Friday, August 31, 2012

Quote of the Day

"Here's how crazy defense is. Just think about this. The U.S. has a treaty with Taiwan that we'll protect Taiwan if they're invaded by the Chinese. There's only one problem with that. We gotta borrow the money from China to do it."
Erskine Bowles, speaking of the defense budget, in July. This is from a CNBC interview of him, Alan Simpson and Warren Buffett. (The quote is from page four of the transcript.)

The discussion was about how to bring down the federal deficit, and, of course, the work of the commission that Bowles and Simpson co-chaired. On page one, Bowles points out that federal revenues equal only our "mandatory" spending -- entitlements. All the other spending, including defense, comes from borrowing.

Thursday, August 30, 2012

Bill White, Skeptic

Bill White has a new paper out.
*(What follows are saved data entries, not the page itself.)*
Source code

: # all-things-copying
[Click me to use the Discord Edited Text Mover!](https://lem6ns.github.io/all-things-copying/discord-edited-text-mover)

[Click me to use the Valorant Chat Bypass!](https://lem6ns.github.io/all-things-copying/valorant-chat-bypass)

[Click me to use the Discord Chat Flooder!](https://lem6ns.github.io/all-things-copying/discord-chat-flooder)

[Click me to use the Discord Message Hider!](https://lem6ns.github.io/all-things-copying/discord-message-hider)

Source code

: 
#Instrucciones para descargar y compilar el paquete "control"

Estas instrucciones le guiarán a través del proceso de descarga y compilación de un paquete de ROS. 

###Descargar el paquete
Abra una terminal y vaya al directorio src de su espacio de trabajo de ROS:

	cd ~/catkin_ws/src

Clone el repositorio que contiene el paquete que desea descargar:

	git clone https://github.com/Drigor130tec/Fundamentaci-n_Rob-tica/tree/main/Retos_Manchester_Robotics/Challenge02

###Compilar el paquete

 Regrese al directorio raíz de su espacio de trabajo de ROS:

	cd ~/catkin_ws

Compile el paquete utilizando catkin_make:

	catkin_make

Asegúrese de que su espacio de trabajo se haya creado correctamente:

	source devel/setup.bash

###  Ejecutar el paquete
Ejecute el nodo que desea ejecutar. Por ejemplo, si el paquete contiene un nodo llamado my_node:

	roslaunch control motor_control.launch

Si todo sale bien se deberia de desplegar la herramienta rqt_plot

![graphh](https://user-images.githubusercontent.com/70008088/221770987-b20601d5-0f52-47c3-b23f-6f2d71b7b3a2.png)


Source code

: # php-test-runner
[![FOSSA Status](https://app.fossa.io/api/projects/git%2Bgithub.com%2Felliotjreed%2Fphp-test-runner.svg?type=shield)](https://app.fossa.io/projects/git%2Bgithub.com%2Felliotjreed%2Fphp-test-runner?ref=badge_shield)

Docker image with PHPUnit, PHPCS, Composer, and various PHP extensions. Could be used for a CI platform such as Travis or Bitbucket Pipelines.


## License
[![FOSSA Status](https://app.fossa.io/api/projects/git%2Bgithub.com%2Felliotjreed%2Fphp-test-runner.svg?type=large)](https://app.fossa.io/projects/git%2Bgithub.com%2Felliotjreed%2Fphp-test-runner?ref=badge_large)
He is formerly the chief economist of the Bank for International Settlements in Basel, and, perhaps because he is soft-spoken, an effective critic of central banking orthodoxy.

One passage in his paper emphasizes that central banks caused, in part, the problems they are busy trying to correct:
By mitigating the purging of malinvestments in successive cycles, monetary easing thus raised the likelihood of an eventual downturn that would be much more severe than a normal one. Moreover, the bursting of each of these successive bubbles led to an ever more aggressive monetary policy response. From a Keynesian perspective, this response seemed required to offset the effects of the ever growing “headwinds” associated with all the malinvestments noted above. In short, monetary policy has itself, over time, generated the set of circumstances in which aggressive monetary easing would be both more needed and also less effective. This conclusion seems even more justified when we turn to the implications of easy money for the financial sector. (p25)
He expresses some skepticism about economics generally. I love this:
The unexpected beginning of the financial and economic crisis, and its unexpected resistance to policy measures taken to date, leads to a simple conclusion. The variety of economic models used by modern academics and by policymakers give few insights as to how the economy really works. If we accept this ignorance as an undesirable reality, then it would also seem hard to deny the possibility that the policy actions taken in recent years might also have unintended consequences. Indeed, it must be noted that many pre War business cycle theorists focused their attention on precisely this possibility. (p14)
Too, I found it interesting that he thinks that the odds of rising inflation in the advanced economies are fairly low now. (p16)  [POSTSCRIPT: Re-reading this passage in White's paper, I think he is saying that the odds seem low, but may be higher than they appear.]

He is skeptical of the so-called "wealth effect":
Lower interest rates cannot generate "wealth," if an increase in wealth is appropriately defined as the capacity to have a higher future standard of living. (p12)
And then there is this barb, from John Kenneth Galbraith, whom White quotes:
Politics is not the art of the possible. It is choosing between the unpalatable and the disastrous. (p6)
White is one of the few people whose work you can read, or whose talks you can watch, and always be assured of learning something. He gave a talk on the roots of the Great Contraction that I posted last year.